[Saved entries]
____
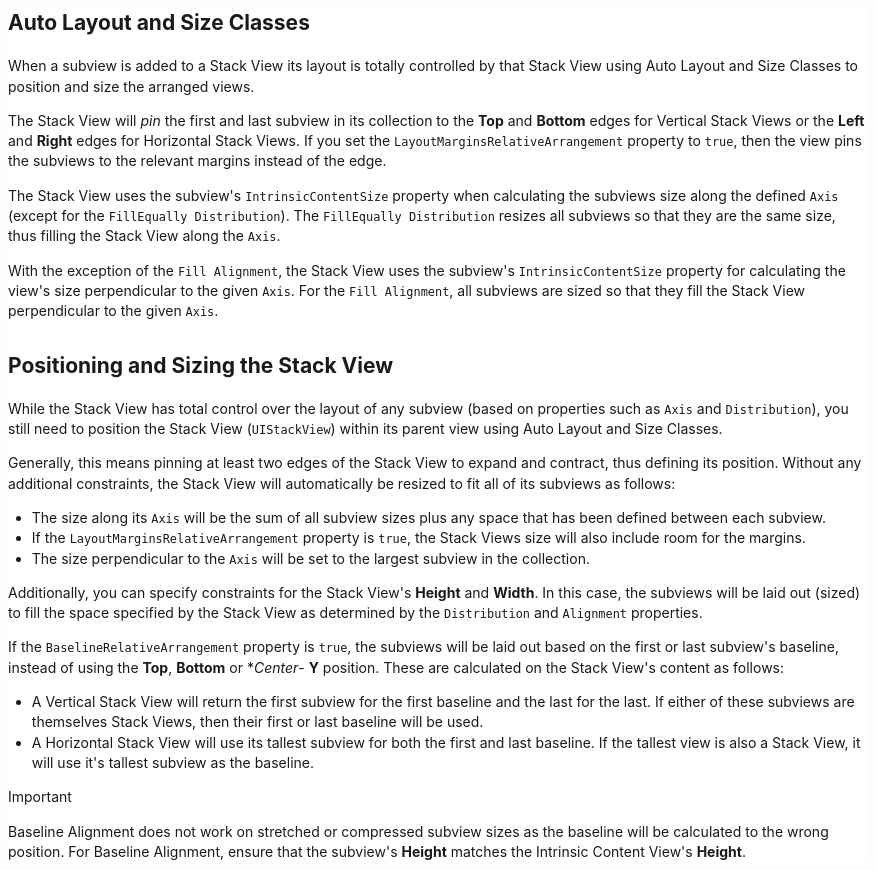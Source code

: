 <a name="Auto-Layout-and-Size-Classes" />

## Auto Layout and Size Classes

When a subview is added to a Stack View its layout is totally controlled by that Stack View using Auto Layout and Size Classes to position and size the arranged views.

The Stack View will _pin_ the first and last subview in its collection to the **Top** and **Bottom** edges for Vertical Stack Views or the **Left** and **Right** edges for Horizontal Stack Views. If you set the `LayoutMarginsRelativeArrangement` property to `true`, then the view pins the subviews to the relevant margins instead of the edge.

The Stack View uses the subview's `IntrinsicContentSize` property when calculating the subviews size along the defined `Axis` (except for the `FillEqually Distribution`). The `FillEqually Distribution` resizes all subviews so that they are the same size, thus filling the Stack View along the `Axis`.

With the exception of the `Fill Alignment`, the Stack View uses the subview's `IntrinsicContentSize` property for calculating the view's size perpendicular to the given `Axis`. For the `Fill Alignment`, all subviews are sized so that they fill the Stack View perpendicular to the given `Axis`.

<a name="Positioning-and-Sizing-the-Stack-View" />

## Positioning and Sizing the Stack View

While the Stack View has total control over the layout of any subview (based on properties such as `Axis` and `Distribution`), you still need to position the Stack View (`UIStackView`) within its parent view using Auto Layout and Size Classes.

Generally, this means pinning at least two edges of the Stack View to expand and contract, thus defining its position. Without any additional constraints, the Stack View will automatically be resized to fit all of its subviews as follows:

* The size along its `Axis` will be the sum of all subview sizes plus any space that has been defined between each subview.
* If the `LayoutMarginsRelativeArrangement` property is `true`, the Stack Views size will also include room for the margins.
* The size perpendicular to the `Axis` will be set to the largest subview in the collection.

Additionally, you can specify constraints for the Stack View's **Height** and **Width**. In this case, the subviews will be laid out (sized) to fill the space specified by the Stack View as determined by the `Distribution` and `Alignment` properties.

If the `BaselineRelativeArrangement` property is `true`, the subviews will be laid out based on the first or last subview's baseline, instead of using the **Top**, **Bottom** or **Center*- **Y** position. These are calculated on the Stack View's content as follows:

* A Vertical Stack View will return the first subview for the first baseline and the last for the last. If either of these subviews are themselves Stack Views, then their first or last baseline will be used.
* A Horizontal Stack View will use its tallest subview for both the first and last baseline. If the tallest view is also a Stack View, it will use it's tallest subview as the baseline.

> [!IMPORTANT]
> Baseline Alignment does not work on stretched or compressed subview sizes as the baseline will be calculated to the wrong position. For Baseline Alignment, ensure that the subview's **Height** matches the Intrinsic Content View's **Height**.
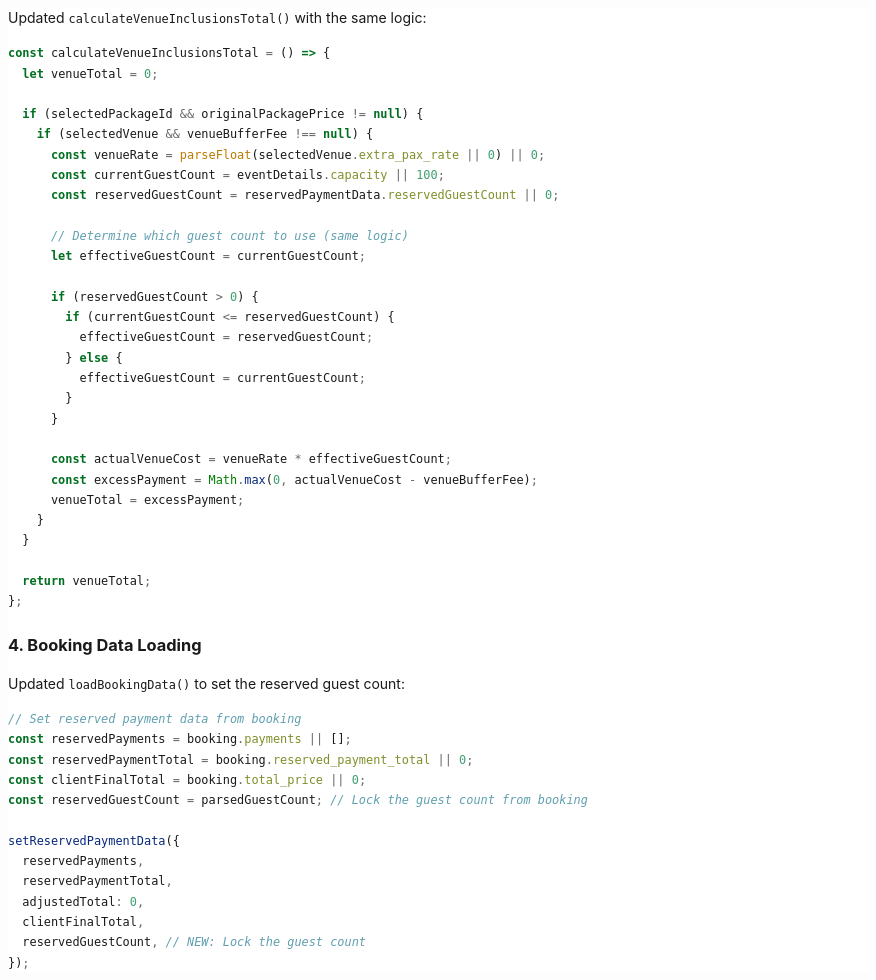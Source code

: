 Updated `calculateVenueInclusionsTotal()` with the same logic:

```typescript
const calculateVenueInclusionsTotal = () => {
  let venueTotal = 0;

  if (selectedPackageId && originalPackagePrice != null) {
    if (selectedVenue && venueBufferFee !== null) {
      const venueRate = parseFloat(selectedVenue.extra_pax_rate || 0) || 0;
      const currentGuestCount = eventDetails.capacity || 100;
      const reservedGuestCount = reservedPaymentData.reservedGuestCount || 0;

      // Determine which guest count to use (same logic)
      let effectiveGuestCount = currentGuestCount;

      if (reservedGuestCount > 0) {
        if (currentGuestCount <= reservedGuestCount) {
          effectiveGuestCount = reservedGuestCount;
        } else {
          effectiveGuestCount = currentGuestCount;
        }
      }

      const actualVenueCost = venueRate * effectiveGuestCount;
      const excessPayment = Math.max(0, actualVenueCost - venueBufferFee);
      venueTotal = excessPayment;
    }
  }

  return venueTotal;
};
```

### 4. Booking Data Loading

Updated `loadBookingData()` to set the reserved guest count:

```typescript
// Set reserved payment data from booking
const reservedPayments = booking.payments || [];
const reservedPaymentTotal = booking.reserved_payment_total || 0;
const clientFinalTotal = booking.total_price || 0;
const reservedGuestCount = parsedGuestCount; // Lock the guest count from booking

setReservedPaymentData({
  reservedPayments,
  reservedPaymentTotal,
  adjustedTotal: 0,
  clientFinalTotal,
  reservedGuestCount, // NEW: Lock the guest count
});
```
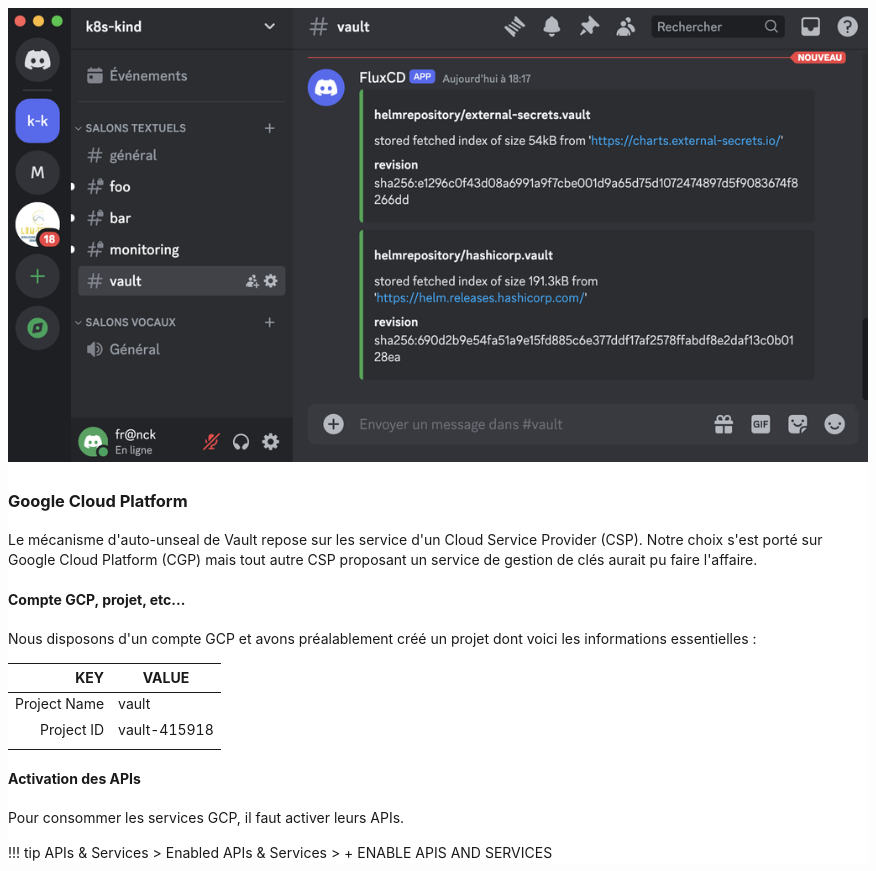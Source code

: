 ![Discord initialisation du namespace 'vault'](./images/discord_vault_init.png)



### Google Cloud Platform

Le mécanisme d'auto-unseal de Vault repose sur les service d'un Cloud Service Provider (CSP). Notre choix s'est porté sur Google Cloud Platform (CGP) mais tout autre CSP proposant un service de gestion de clés aurait pu faire l'affaire.


#### Compte GCP, projet, etc...

Nous disposons d'un compte GCP et avons préalablement créé un projet dont voici les informations essentielles :

|KEY|VALUE|
|---:|---|
|Project Name|vault|
|Project ID|vault-415918|
|||



#### Activation des APIs

Pour consommer les services GCP, il faut activer leurs APIs.

!!! tip
    APIs & Services > Enabled APIs & Services > + ENABLE APIS AND SERVICES
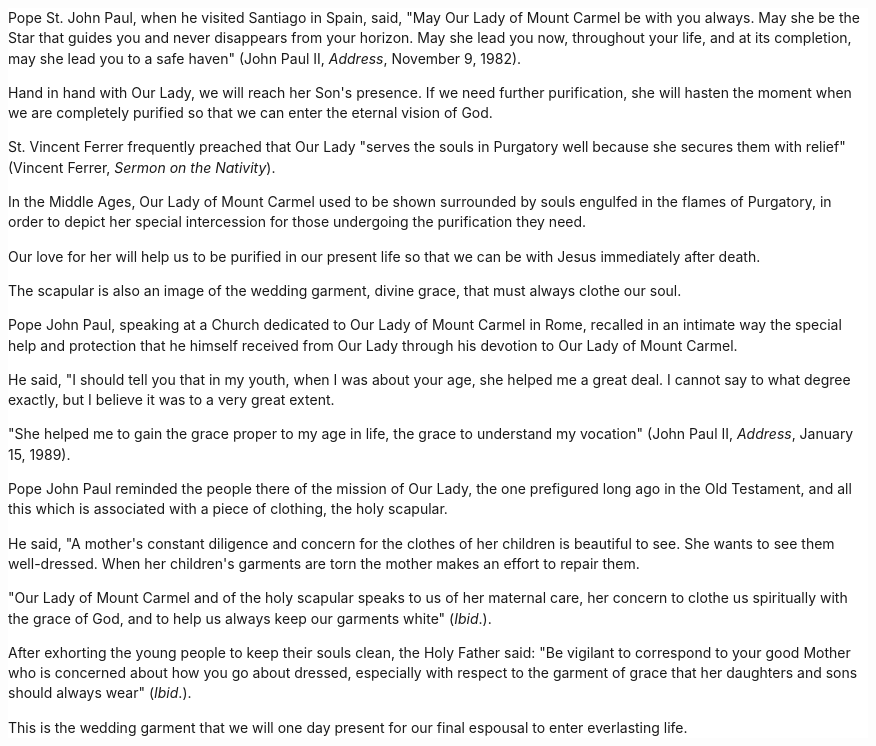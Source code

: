 Pope St. John Paul, when he visited Santiago in Spain, said, "May Our
Lady of Mount Carmel be with you always. May she be the Star that guides
you and never disappears from your horizon. May she lead you now,
throughout your life, and at its completion, may she lead you to a safe
haven\" (John Paul II, *Address*, November 9, 1982).

Hand in hand with Our Lady, we will reach her Son's presence. If we need
further purification, she will hasten the moment when we are completely
purified so that we can enter the eternal vision of God.

St. Vincent Ferrer frequently preached that Our Lady \"serves the souls
in Purgatory well because she secures them with relief" (Vincent Ferrer,
*Sermon on the Nativity*).

In the Middle Ages, Our Lady of Mount Carmel used to be shown surrounded
by souls engulfed in the flames of Purgatory, in order to depict her
special intercession for those undergoing the purification they need.

Our love for her will help us to be purified in our present life so that
we can be with Jesus immediately after death.

The scapular is also an image of the wedding garment, divine grace, that
must always clothe our soul.

Pope John Paul, speaking at a Church dedicated to Our Lady of Mount
Carmel in Rome, recalled in an intimate way the special help and
protection that he himself received from Our Lady through his devotion
to Our Lady of Mount Carmel.

He said, "I should tell you that in my youth, when I was about your age,
she helped me a great deal. I cannot say to what degree exactly, but I
believe it was to a very great extent.

"She helped me to gain the grace proper to my age in life, the grace to
understand my vocation" (John Paul II, *Address*, January 15, 1989).

Pope John Paul reminded the people there of the mission of Our Lady, the
one prefigured long ago in the Old Testament, and all this which is
associated with a piece of clothing, the holy scapular.

He said, "A mother's constant diligence and concern for the clothes of
her children is beautiful to see. She wants to see them well-dressed.
When her children's garments are torn the mother makes an effort to
repair them.

"Our Lady of Mount Carmel and of the holy scapular speaks to us of her
maternal care, her concern to clothe us spiritually with the grace of
God, and to help us always keep our garments white" (*Ibid*.).

After exhorting the young people to keep their souls clean, the Holy
Father said: "Be vigilant to correspond to your good Mother who is
concerned about how you go about dressed, especially with respect to the
garment of grace that her daughters and sons should always wear"
(*Ibid*.).

This is the wedding garment that we will one day present for our final
espousal to enter everlasting life.
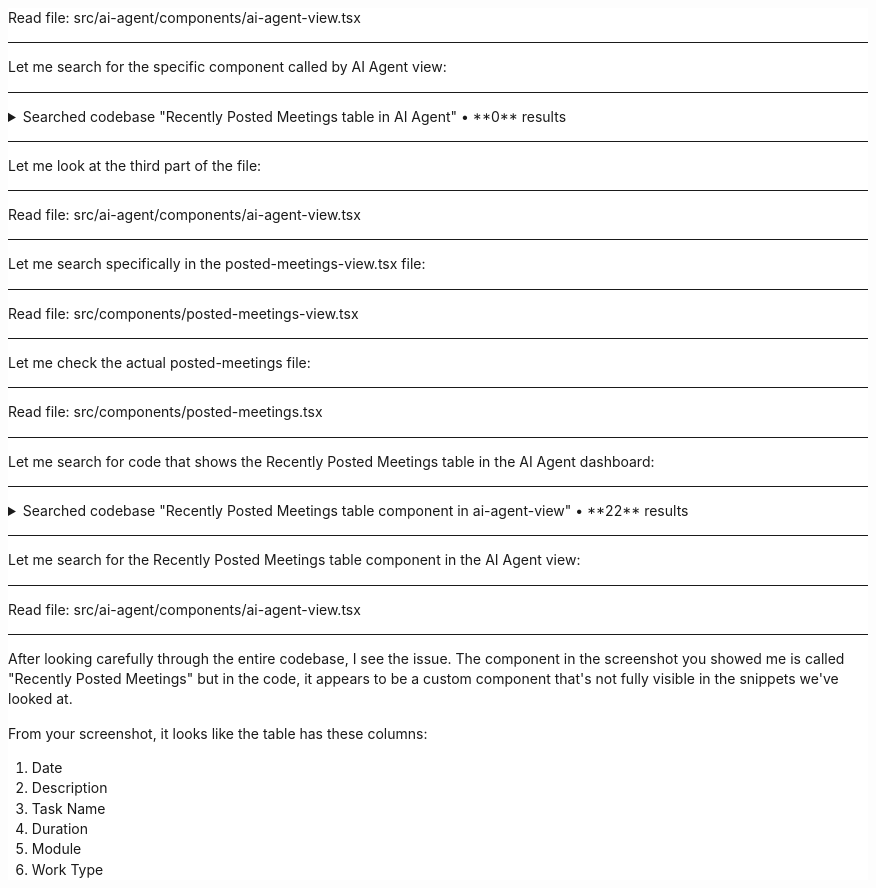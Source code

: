 Read file: src/ai-agent/components/ai-agent-view.tsx

---

Let me search for the specific component called by AI Agent view:

---

<details><summary>Searched codebase "Recently Posted Meetings table in AI Agent" • **0** results</summary></details>

---

Let me look at the third part of the file:

---

Read file: src/ai-agent/components/ai-agent-view.tsx

---

Let me search specifically in the posted-meetings-view.tsx file:

---

Read file: src/components/posted-meetings-view.tsx

---

Let me check the actual posted-meetings file:

---

Read file: src/components/posted-meetings.tsx

---

Let me search for code that shows the Recently Posted Meetings table in the AI Agent dashboard:

---

<details><summary>Searched codebase "Recently Posted Meetings table component in ai-agent-view" • **22** results</summary></details>

---

Let me search for the Recently Posted Meetings table component in the AI Agent view:

---

Read file: src/ai-agent/components/ai-agent-view.tsx

---

After looking carefully through the entire codebase, I see the issue. The component in the screenshot you showed me is called "Recently Posted Meetings" but in the code, it appears to be a custom component that's not fully visible in the snippets we've looked at.

From your screenshot, it looks like the table has these columns:
1. Date
2. Description
3. Task Name
4. Duration
5. Module
6. Work Type
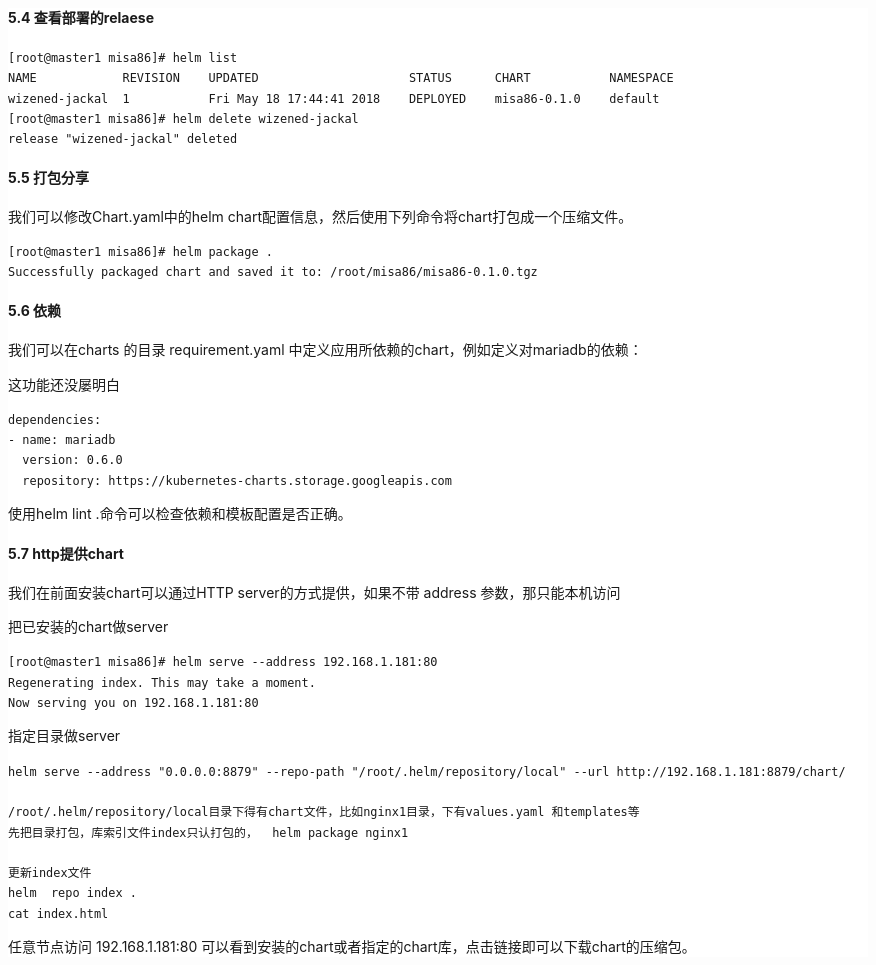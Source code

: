 #### 5.4 查看部署的relaese
```
[root@master1 misa86]# helm list
NAME          	REVISION	UPDATED                 	STATUS  	CHART       	NAMESPACE
wizened-jackal	1       	Fri May 18 17:44:41 2018	DEPLOYED	misa86-0.1.0	default  
[root@master1 misa86]# helm delete wizened-jackal
release "wizened-jackal" deleted
```

#### 5.5 打包分享
我们可以修改Chart.yaml中的helm chart配置信息，然后使用下列命令将chart打包成一个压缩文件。

```
[root@master1 misa86]# helm package .
Successfully packaged chart and saved it to: /root/misa86/misa86-0.1.0.tgz
```
#### 5.6 依赖
我们可以在charts 的目录 requirement.yaml 中定义应用所依赖的chart，例如定义对mariadb的依赖：

这功能还没屡明白

```
dependencies:
- name: mariadb
  version: 0.6.0
  repository: https://kubernetes-charts.storage.googleapis.com
```

使用helm lint .命令可以检查依赖和模板配置是否正确。


#### 5.7 http提供chart
我们在前面安装chart可以通过HTTP server的方式提供，如果不带 address 参数，那只能本机访问

把已安装的chart做server
```
[root@master1 misa86]# helm serve --address 192.168.1.181:80
Regenerating index. This may take a moment.
Now serving you on 192.168.1.181:80
```

指定目录做server
```
helm serve --address "0.0.0.0:8879" --repo-path "/root/.helm/repository/local" --url http://192.168.1.181:8879/chart/

/root/.helm/repository/local目录下得有chart文件，比如nginx1目录，下有values.yaml 和templates等
先把目录打包，库索引文件index只认打包的，  helm package nginx1

更新index文件   
helm  repo index . 
cat index.html
```

任意节点访问 192.168.1.181:80 可以看到安装的chart或者指定的chart库，点击链接即可以下载chart的压缩包。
____
▸ **What is required**: Gather all lines with the string "well" from the data.

▸ **Exercise response**:
in Purgatory well because she secures them with relief" (Vincent Ferrer,
her children is beautiful to see. She wants to see them well-dressed.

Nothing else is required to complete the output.